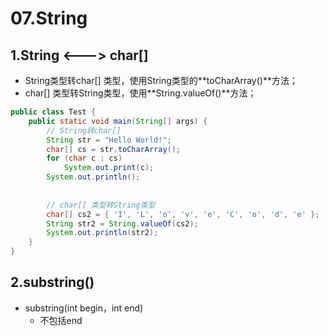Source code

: # 07.String

## 1.String <---> char[]

* String类型转char[] 类型，使用String类型的**toCharArray()**方法；
* char[] 类型转String类型，使用**String.valueOf()**方法；

```java
public class Test {
    public static void main(String[] args) {
        // String转char[]
        String str = "Hello World!";
        char[] cs = str.toCharArray();
        for (char c : cs)
            System.out.print(c);
        System.out.println();
         
 
        // char[] 类型转String类型
        char[] cs2 = { 'I', 'L', 'o', 'v', 'e', 'C', 'o', 'd', 'e' };
        String str2 = String.valueOf(cs2);
        System.out.println(str2);
    }
}
```

## 2.substring()

* substring(int begin，int end) 
  * 不包括end

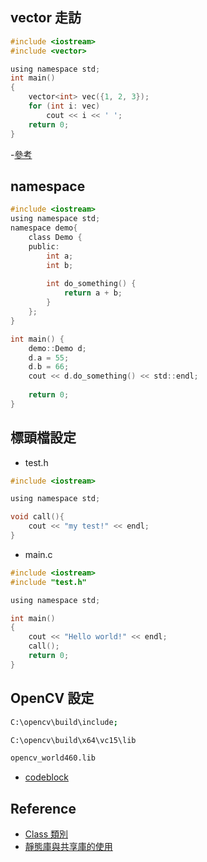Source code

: 
## vector 走訪
```c
#include <iostream>
#include <vector>

using namespace std;
int main()
{
    vector<int> vec({1, 2, 3});
    for (int i: vec)
        cout << i << ' ';
    return 0;
}
```

-[參考](https://shengyu7697.github.io/std-vector/)

## namespace 

```c
#include <iostream>
using namespace std;
namespace demo{
    class Demo {
    public:
        int a;
        int b;
        
        int do_something() {
            return a + b;
        }
    };
}

int main() {
    demo::Demo d;
    d.a = 55;
    d.b = 66;
    cout << d.do_something() << std::endl;
    
    return 0;
}
```

## 標頭檔設定
- test.h
```c
#include <iostream>

using namespace std;

void call(){
    cout << "my test!" << endl;
}
```

- main.c
```c
#include <iostream>
#include "test.h"

using namespace std;

int main()
{
    cout << "Hello world!" << endl;
    call();
    return 0;
}
```

## OpenCV 設定
```sh
C:\opencv\build\include;

C:\opencv\build\x64\vc15\lib

opencv_world460.lib
```

- [codeblock](https://www.796t.com/content/1550641530.html)



## Reference
- [Class 類別](https://hackmd.io/@Mes/MinerT_Class#Class-Declaration-%E8%88%87-Class-Definition)
- [靜態庫與共享庫的使用](https://jasonblog.github.io/note/linked_and_loader/linux_jing_tai_ku_yu_gong_xiang_ku_de_shi_yong.html)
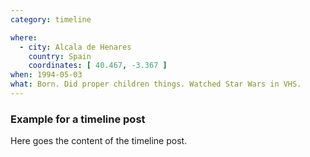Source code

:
 ```yaml
---
category: timeline

where:
  - city: Alcala de Henares
    country: Spain
    coordinates: [ 40.467, -3.367 ]
when: 1994-05-03
what: Born. Did proper children things. Watched Star Wars in VHS.
---
```


### Example for a timeline post

Here goes the content of the timeline post.
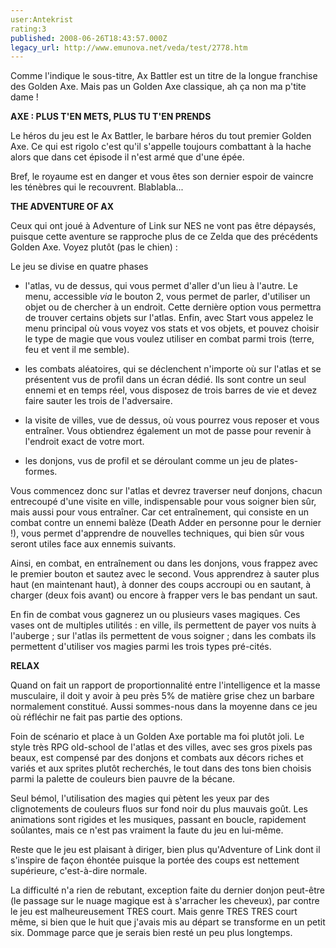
 ```yaml
---
user:Antekrist
rating:3
published: 2008-06-26T18:43:57.000Z
legacy_url: http://www.emunova.net/veda/test/2778.htm
---
```

Comme l'indique le sous-titre, Ax Battler est un titre de la longue franchise des Golden Axe. Mais pas un Golden Axe classique, ah ça non ma p'tite dame !  

  

**AXE : PLUS T'EN METS, PLUS TU T'EN PRENDS**  

Le héros du jeu est le Ax Battler, le barbare héros du tout premier Golden Axe. Ce qui est rigolo c'est qu'il s'appelle toujours combattant à la hache alors que dans cet épisode il n'est armé que d'une épée.  

Bref, le royaume est en danger et vous êtes son dernier espoir de vaincre les ténèbres qui le recouvrent. Blablabla...  

  

**THE ADVENTURE OF AX**  

Ceux qui ont joué à Adventure of Link sur NES ne vont pas être dépaysés, puisque cette aventure se rapproche plus de ce Zelda que des précédents Golden Axe. Voyez plutôt (pas le chien) :   

Le jeu se divise en quatre phases  

- l'atlas, vu de dessus, qui vous permet d'aller d'un lieu à l'autre. Le menu, accessible _via_ le bouton 2, vous permet de parler, d'utiliser un objet ou de chercher à un endroit. Cette dernière option vous permettra de trouver certains objets sur l'atlas. Enfin, avec Start vous appelez le menu principal où vous voyez vos stats et vos objets, et pouvez choisir le type de magie que vous voulez utiliser en combat parmi trois (terre, feu et vent il me semble).  

- les combats aléatoires, qui se déclenchent n'importe où sur l'atlas et se présentent vus de profil dans un écran dédié. Ils sont contre un seul ennemi et en temps réel, vous disposez de trois barres de vie et devez faire sauter les trois de l'adversaire.  

- la visite de villes, vue de dessus, où vous pourrez vous reposer et vous entraîner. Vous obtiendrez également un mot de passe pour revenir à l'endroit exact de votre mort.  

- les donjons, vus de profil et se déroulant comme un jeu de plates-formes.  

Vous commencez donc sur l'atlas et devrez traverser neuf donjons, chacun entrecoupé d'une visite en ville, indispensable pour vous soigner bien sûr, mais aussi pour vous entraîner. Car cet entraînement, qui consiste en un combat contre un ennemi balèze (Death Adder en personne pour le dernier !), vous permet d'apprendre de nouvelles techniques, qui bien sûr vous seront utiles face aux ennemis suivants.  

Ainsi, en combat, en entraînement ou dans les donjons, vous frappez avec le premier bouton et sautez avec le second. Vous apprendrez à sauter plus haut (en maintenant haut), à donner des coups accroupi ou en sautant, à charger (deux fois avant) ou encore à frapper vers le bas pendant un saut.  

En fin de combat vous gagnerez un ou plusieurs vases magiques. Ces vases ont de multiples utilités : en ville, ils permettent de payer vos nuits à l'auberge ; sur l'atlas ils permettent de vous soigner ; dans les combats ils permettent d'utiliser vos magies parmi les trois types pré-cités.  

  

**RELAX**  

Quand on fait un rapport de proportionnalité entre l'intelligence et la masse musculaire, il doit y avoir à peu près 5% de matière grise chez un barbare normalement constitué. Aussi sommes-nous dans la moyenne dans ce jeu où réfléchir ne fait pas partie des options.  

Foin de scénario et place à un Golden Axe portable ma foi plutôt joli. Le style très RPG old-school de l'atlas et des villes, avec ses gros pixels pas beaux, est compensé par des donjons et combats aux décors riches et variés et aux sprites plutôt recherchés, le tout dans des tons bien choisis parmi la palette de couleurs bien pauvre de la bécane.  

Seul bémol, l'utilisation des magies qui pètent les yeux par des clignotements de couleurs fluos sur fond noir du plus mauvais goût. Les animations sont rigides et les musiques, passant en boucle, rapidement soûlantes, mais ce n'est pas vraiment la faute du jeu en lui-même.  

Reste que le jeu est plaisant à diriger, bien plus qu'Adventure of Link dont il s'inspire de façon éhontée puisque la portée des coups est nettement supérieure, c'est-à-dire normale.  

La difficulté n'a rien de rebutant, exception faite du dernier donjon peut-être (le passage sur le nuage magique est à s'arracher les cheveux), par contre le jeu est malheureusement TRES court. Mais genre TRES TRES court même, si bien que le huit que j'avais mis au départ se transforme en un petit six. Dommage parce que je serais bien resté un peu plus longtemps.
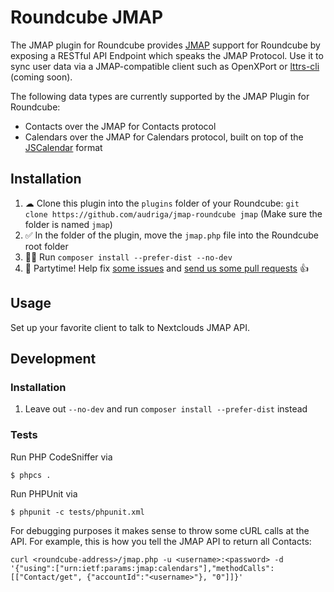# Roundcube JMAP
The JMAP plugin for Roundcube provides [JMAP](https://jmap.io/) support for Roundcube by exposing a RESTful API Endpoint which speaks the JMAP Protocol. Use it to sync user data via a JMAP-compatible client such as OpenXPort or [lttrs-cli](https://github.com/iNPUTmice/lttrs-cli) (coming soon).

The following data types are currently supported by the JMAP Plugin for Roundcube:

* Contacts over the JMAP for Contacts protocol
* Calendars over the JMAP for Calendars protocol, built on top of the [JSCalendar](https://tools.ietf.org/html/draft-ietf-calext-jscalendar-32) format

## Installation
1. ☁ Clone this plugin into the `plugins` folder of your Roundcube: `git clone https://github.com/audriga/jmap-roundcube jmap` (Make sure the folder is named `jmap`)
1. ✅ In the folder of the plugin, move the `jmap.php` file into the Roundcube root folder
1. 👩‍💻 Run `composer install --prefer-dist --no-dev`
1. 🎉 Partytime! Help fix [some issues](https://github.com/audriga/jmap-roundcube/issues) and [send us some pull requests](https://github.com/audriga/jmap-roundcube/pulls) 👍

## Usage
Set up your favorite client to talk to Nextclouds JMAP API.

## Development
### Installation
1. Leave out `--no-dev` and run `composer install --prefer-dist` instead

### Tests
Run PHP CodeSniffer via
```
$ phpcs .
```

Run PHPUnit via
```
$ phpunit -c tests/phpunit.xml
```

For debugging purposes it makes sense to throw some cURL calls at the API. For example, this is how you tell the JMAP API to return all Contacts:

```
curl <roundcube-address>/jmap.php -u <username>:<password> -d '{"using":["urn:ietf:params:jmap:calendars"],"methodCalls":[["Contact/get", {"accountId":"<username>"}, "0"]]}'
```
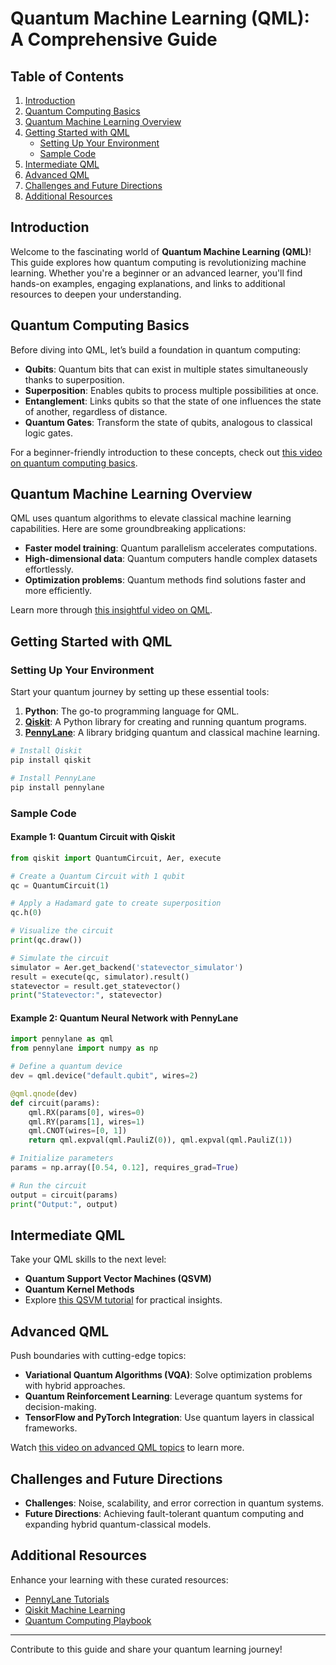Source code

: # Quantum Machine Learning (QML): A Comprehensive Guide

## Table of Contents
1. [Introduction](#introduction)
2. [Quantum Computing Basics](#quantum-computing-basics)
3. [Quantum Machine Learning Overview](#quantum-machine-learning-overview)
4. [Getting Started with QML](#getting-started-with-qml)
   - [Setting Up Your Environment](#setting-up-your-environment)
   - [Sample Code](#sample-code)
5. [Intermediate QML](#intermediate-qml)
6. [Advanced QML](#advanced-qml)
7. [Challenges and Future Directions](#challenges-and-future-directions)
8. [Additional Resources](#additional-resources)

## Introduction
Welcome to the fascinating world of **Quantum Machine Learning (QML)**! This guide explores how quantum computing is revolutionizing machine learning. Whether you're a beginner or an advanced learner, you'll find hands-on examples, engaging explanations, and links to additional resources to deepen your understanding.

## Quantum Computing Basics

Before diving into QML, let’s build a foundation in quantum computing:

- **Qubits**: Quantum bits that can exist in multiple states simultaneously thanks to superposition.
- **Superposition**: Enables qubits to process multiple possibilities at once.
- **Entanglement**: Links qubits so that the state of one influences the state of another, regardless of distance.
- **Quantum Gates**: Transform the state of qubits, analogous to classical logic gates.

For a beginner-friendly introduction to these concepts, check out [this video on quantum computing basics](https://www.youtube.com/watch?v=ZuvK-od647c).

## Quantum Machine Learning Overview

QML uses quantum algorithms to elevate classical machine learning capabilities. Here are some groundbreaking applications:

- **Faster model training**: Quantum parallelism accelerates computations.
- **High-dimensional data**: Quantum computers handle complex datasets effortlessly.
- **Optimization problems**: Quantum methods find solutions faster and more efficiently.

Learn more through [this insightful video on QML](https://www.youtube.com/watch?v=Kd8uJx-OLHg).

## Getting Started with QML

### Setting Up Your Environment

Start your quantum journey by setting up these essential tools:

1. **Python**: The go-to programming language for QML.
2. **[Qiskit](https://qiskit.org/)**: A Python library for creating and running quantum programs.
3. **[PennyLane](https://pennylane.ai/)**: A library bridging quantum and classical machine learning.

```bash
# Install Qiskit
pip install qiskit

# Install PennyLane
pip install pennylane
```

### Sample Code

#### Example 1: Quantum Circuit with Qiskit

```python
from qiskit import QuantumCircuit, Aer, execute

# Create a Quantum Circuit with 1 qubit
qc = QuantumCircuit(1)

# Apply a Hadamard gate to create superposition
qc.h(0)

# Visualize the circuit
print(qc.draw())

# Simulate the circuit
simulator = Aer.get_backend('statevector_simulator')
result = execute(qc, simulator).result()
statevector = result.get_statevector()
print("Statevector:", statevector)
```

#### Example 2: Quantum Neural Network with PennyLane

```python
import pennylane as qml
from pennylane import numpy as np

# Define a quantum device
dev = qml.device("default.qubit", wires=2)

@qml.qnode(dev)
def circuit(params):
    qml.RX(params[0], wires=0)
    qml.RY(params[1], wires=1)
    qml.CNOT(wires=[0, 1])
    return qml.expval(qml.PauliZ(0)), qml.expval(qml.PauliZ(1))

# Initialize parameters
params = np.array([0.54, 0.12], requires_grad=True)

# Run the circuit
output = circuit(params)
print("Output:", output)
```

## Intermediate QML

Take your QML skills to the next level:

- **Quantum Support Vector Machines (QSVM)**
- **Quantum Kernel Methods**
- Explore [this QSVM tutorial](https://qiskit.org/documentation/machine-learning/tutorials/02_qsvm_classification.html) for practical insights.

## Advanced QML

Push boundaries with cutting-edge topics:

- **Variational Quantum Algorithms (VQA)**: Solve optimization problems with hybrid approaches.
- **Quantum Reinforcement Learning**: Leverage quantum systems for decision-making.
- **TensorFlow and PyTorch Integration**: Use quantum layers in classical frameworks.

Watch [this video on advanced QML topics](https://www.youtube.com/watch?v=UExjzvSGpws) to learn more.

## Challenges and Future Directions

- **Challenges**: Noise, scalability, and error correction in quantum systems.
- **Future Directions**: Achieving fault-tolerant quantum computing and expanding hybrid quantum-classical models.

## Additional Resources

Enhance your learning with these curated resources:

- [PennyLane Tutorials](https://pennylane.ai/qml/)
- [Qiskit Machine Learning](https://qiskit.org/documentation/machine-learning/)
- [Quantum Computing Playbook](https://qiskit.org/textbook/)

---

Contribute to this guide and share your quantum learning journey!

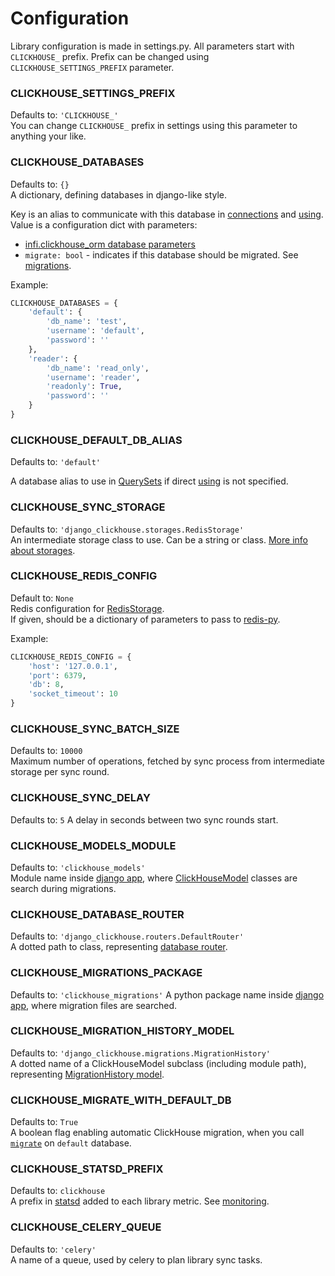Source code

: # Configuration

Library configuration is made in settings.py. All parameters start with `CLICKHOUSE_` prefix.
Prefix can be changed using `CLICKHOUSE_SETTINGS_PREFIX` parameter.

### CLICKHOUSE_SETTINGS_PREFIX
Defaults to: `'CLICKHOUSE_'`  
You can change `CLICKHOUSE_` prefix in settings using this parameter to anything your like.

### CLICKHOUSE_DATABASES
Defaults to: `{}`  
A dictionary, defining databases in django-like style.  
<!--- TODO Add link  --->
Key is an alias to communicate with this database in [connections]() and [using]().  
Value is a configuration dict with parameters:
* [infi.clickhouse_orm database parameters](https://github.com/Infinidat/infi.clickhouse_orm/blob/develop/docs/class_reference.md#database)
* `migrate: bool` - indicates if this database should be migrated. See [migrations](migrations.md).  

Example:
```python
CLICKHOUSE_DATABASES = {
    'default': {
        'db_name': 'test',
        'username': 'default',
        'password': ''
    },
    'reader': {
        'db_name': 'read_only',
        'username': 'reader',
        'readonly': True,
        'password': ''
    }   
}
```

### CLICKHOUSE_DEFAULT_DB_ALIAS
Defaults to: `'default'`  
<!--- TODO Add link  --->
A database alias to use in [QuerySets]() if direct [using]() is not specified.

### CLICKHOUSE_SYNC_STORAGE
Defaults to: `'django_clickhouse.storages.RedisStorage'`  
An intermediate storage class to use. Can be a string or class. [More info about storages](storages.md).

### CLICKHOUSE_REDIS_CONFIG
Default to: `None`  
Redis configuration for [RedisStorage](storages.md#redisstorage).  
If given, should be a dictionary of parameters to pass to [redis-py](https://redis-py.readthedocs.io/en/latest/#redis.Redis).    

Example:  
```python
CLICKHOUSE_REDIS_CONFIG = {
    'host': '127.0.0.1',
    'port': 6379,
    'db': 8,
    'socket_timeout': 10
}
```

### CLICKHOUSE_SYNC_BATCH_SIZE
Defaults to: `10000`  
Maximum number of operations, fetched by sync process from intermediate storage per sync round.

### CLICKHOUSE_SYNC_DELAY
Defaults to: `5`
A delay in seconds between two sync rounds start.

### CLICKHOUSE_MODELS_MODULE
Defaults to: `'clickhouse_models'`  
Module name inside [django app](https://docs.djangoproject.com/en/3.0/intro/tutorial01/), 
where [ClickHouseModel](models.md#clickhousemodel) classes are search during migrations.

### CLICKHOUSE_DATABASE_ROUTER
Defaults to: `'django_clickhouse.routers.DefaultRouter'`  
A dotted path to class, representing [database router](routing.md#router).

### CLICKHOUSE_MIGRATIONS_PACKAGE
Defaults to: `'clickhouse_migrations'`
A python package name inside [django app](https://docs.djangoproject.com/en/3.0/intro/tutorial01/), 
where migration files are searched.

### CLICKHOUSE_MIGRATION_HISTORY_MODEL
Defaults to: `'django_clickhouse.migrations.MigrationHistory'`  
A dotted name of a ClickHouseModel subclass (including module path),
 representing [MigrationHistory model](migrations.md#migrationhistory-clickhousemodel).

### CLICKHOUSE_MIGRATE_WITH_DEFAULT_DB
Defaults to: `True`  
A boolean flag enabling automatic ClickHouse migration, 
when you call [`migrate`](https://docs.djangoproject.com/en/2.2/ref/django-admin/#django-admin-migrate) on `default` database.

### CLICKHOUSE_STATSD_PREFIX
Defaults to: `clickhouse`  
A prefix in [statsd](https://pythonhosted.org/python-statsd/) added to each library metric. See [monitoring](monitoring.md).

### CLICKHOUSE_CELERY_QUEUE
Defaults to: `'celery'`  
A name of a queue, used by celery to plan library sync tasks.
□ □ □ □ □
Task requirements:
Where a line of the records has the string "dotted", copy that line.

Written solution:
A dotted path to class, representing [database router](routing.md#router).
A dotted name of a ClickHouseModel subclass (including module path),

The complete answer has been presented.